The Missouri Press Association representing 229 newspapers in Missouri, which is approximately 99.5% of all newspapers in that state, strongly supports the Local Journalism Sustainability Act. Their Executive Director of the Missouri Press Association, Mark Maassen, spoke at a public forum noting that “nearly 36,000 employees and newspapers have been laid off, furloughed, or have had their pay reduced during this (Covid 19) crisis.” He strongly recommended that its members contact their members of Congress in support of the legislation. That kind of unified support by publishers will make it awkward for politicians to oppose it,even in a state where all but one of six Republican congressional representatives objected to the certification of the election results, echoing the election-was-stolen conspiracy theory.

Sen. Maria Cantwell, D-Wash, the Senate Education Committee’s new 2021 chair, issued a report in October 2020. It recommended that a limited antitrust exemption from Congress be granted to news publishers to allow them to collectively negotiate for better terms with the tech platforms. Senate Bill 1700, the Journalism Competition and Preservation Act, which was introduced in 2019, would allow for that waiver. The News Media Alliance trade association, representing approximately 2,000 newspapers and multi-platform digital services, helped write the bill.

The bill currently sits in the Senate Judiciary Committee, where it has significant bipartisan support, with both Senators Mitch McConnell [R-KY] and Sherrod Brown [D-OH] becoming co-sponsors of the bill in 2020. One of the most ardent believers that the election was stolen from Trump is Sen. Josh Hawley of Missouri, who sits on the committee and will have to vote to pass it out of the committee or not. The Missouri Press Association could play a role in moving him to vote it out of committee.

As for resurrecting the Federal Communications Commission’s Fairness Doctrine that required stations to “program in the public interest,” such changes would have to be initiated by the FCC. Currently, the commission is evenly divided between Democrats and Republicans, and so stalemated. Biden will appoint a fifth commissioner to give the Democrats a majority. 

            

Nick Licata
Nick Licata
Nick Licata, was a 5 term Seattle City Councilmember, named progressive municipal official of the year by The Nation, and is founding board chair of Local Progress, a national network of 1,000 progressive municipal officials. Author of Becoming a Citizen Activist. http://www.becomingacitizenactivist.org/changemakers/ Subscribe to Licata’s newsletter Urban Politics http://www.becomingacitizenactivist.org/

3 COMMENTS

  1. This is a wonderful distillation of the demise of local news. I read both the PI and Times every day until the PI went out of print. It is way to easy to blame the ill timed strike as the PI demise. While it may have been a factor clearly the change in our values for fair equal time reporting combined with elimination of local control has created “truth desserts” in our information system.

    Thank you Nick. Another great bit.

  2. Mr. Licata, I found the following media ownership statistics (for 2020) on Wikipedia. (https://en.wikipedia.org/wiki/Media_conglomerate).
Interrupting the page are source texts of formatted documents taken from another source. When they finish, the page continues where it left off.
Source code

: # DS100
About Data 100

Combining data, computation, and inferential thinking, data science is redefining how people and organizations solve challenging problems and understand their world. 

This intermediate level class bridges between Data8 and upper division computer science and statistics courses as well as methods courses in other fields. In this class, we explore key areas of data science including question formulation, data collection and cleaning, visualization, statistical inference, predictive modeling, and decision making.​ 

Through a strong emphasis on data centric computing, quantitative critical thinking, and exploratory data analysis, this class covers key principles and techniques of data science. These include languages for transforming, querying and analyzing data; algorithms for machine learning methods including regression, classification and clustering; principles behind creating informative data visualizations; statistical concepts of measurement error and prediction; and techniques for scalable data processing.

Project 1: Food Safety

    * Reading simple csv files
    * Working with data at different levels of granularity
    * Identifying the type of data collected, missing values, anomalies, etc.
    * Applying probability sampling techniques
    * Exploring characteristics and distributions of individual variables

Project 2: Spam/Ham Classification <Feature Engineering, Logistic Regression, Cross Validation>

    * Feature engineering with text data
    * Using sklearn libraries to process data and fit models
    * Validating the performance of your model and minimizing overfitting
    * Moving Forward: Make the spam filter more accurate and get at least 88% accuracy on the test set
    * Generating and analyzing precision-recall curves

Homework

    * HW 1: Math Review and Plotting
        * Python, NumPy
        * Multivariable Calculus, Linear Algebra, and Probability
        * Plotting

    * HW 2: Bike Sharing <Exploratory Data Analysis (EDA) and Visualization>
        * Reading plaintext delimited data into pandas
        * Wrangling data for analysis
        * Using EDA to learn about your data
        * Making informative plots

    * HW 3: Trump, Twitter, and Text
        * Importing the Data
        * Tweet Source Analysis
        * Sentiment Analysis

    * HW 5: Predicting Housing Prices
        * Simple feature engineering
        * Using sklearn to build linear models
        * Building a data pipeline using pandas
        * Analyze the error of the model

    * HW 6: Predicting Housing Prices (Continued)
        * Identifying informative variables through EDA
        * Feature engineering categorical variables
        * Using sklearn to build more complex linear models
Am I correct in concluding that, as of 2020, 5 US companies control the majority of the political news stories we see?

    Feel free to rebut my initial impression of those numbers.

    I think it would be REALLY GREAT if you would write a follow-up article which answers questions like:
    1) Who controls which political news stories are covered (versus ignored) by each US media group, i.e., AT&T/Time Warner, Comcast, The Walt Disney company, Viacom CBS, and Access Industries?
    2) Which families control very large blocks of stock at each company?
    3) What political campaigns did the CEOs of these companies donate to in the 2020 elections?
    4) How will the Local Journalism Sustainability Act (HR 7640), Senate Bill 1700, the Journalism Competition and Preservation Act, etc. make a difference in the political stories which are and aren’t covered – and the amount of research journalists do to support their conclusions with facts?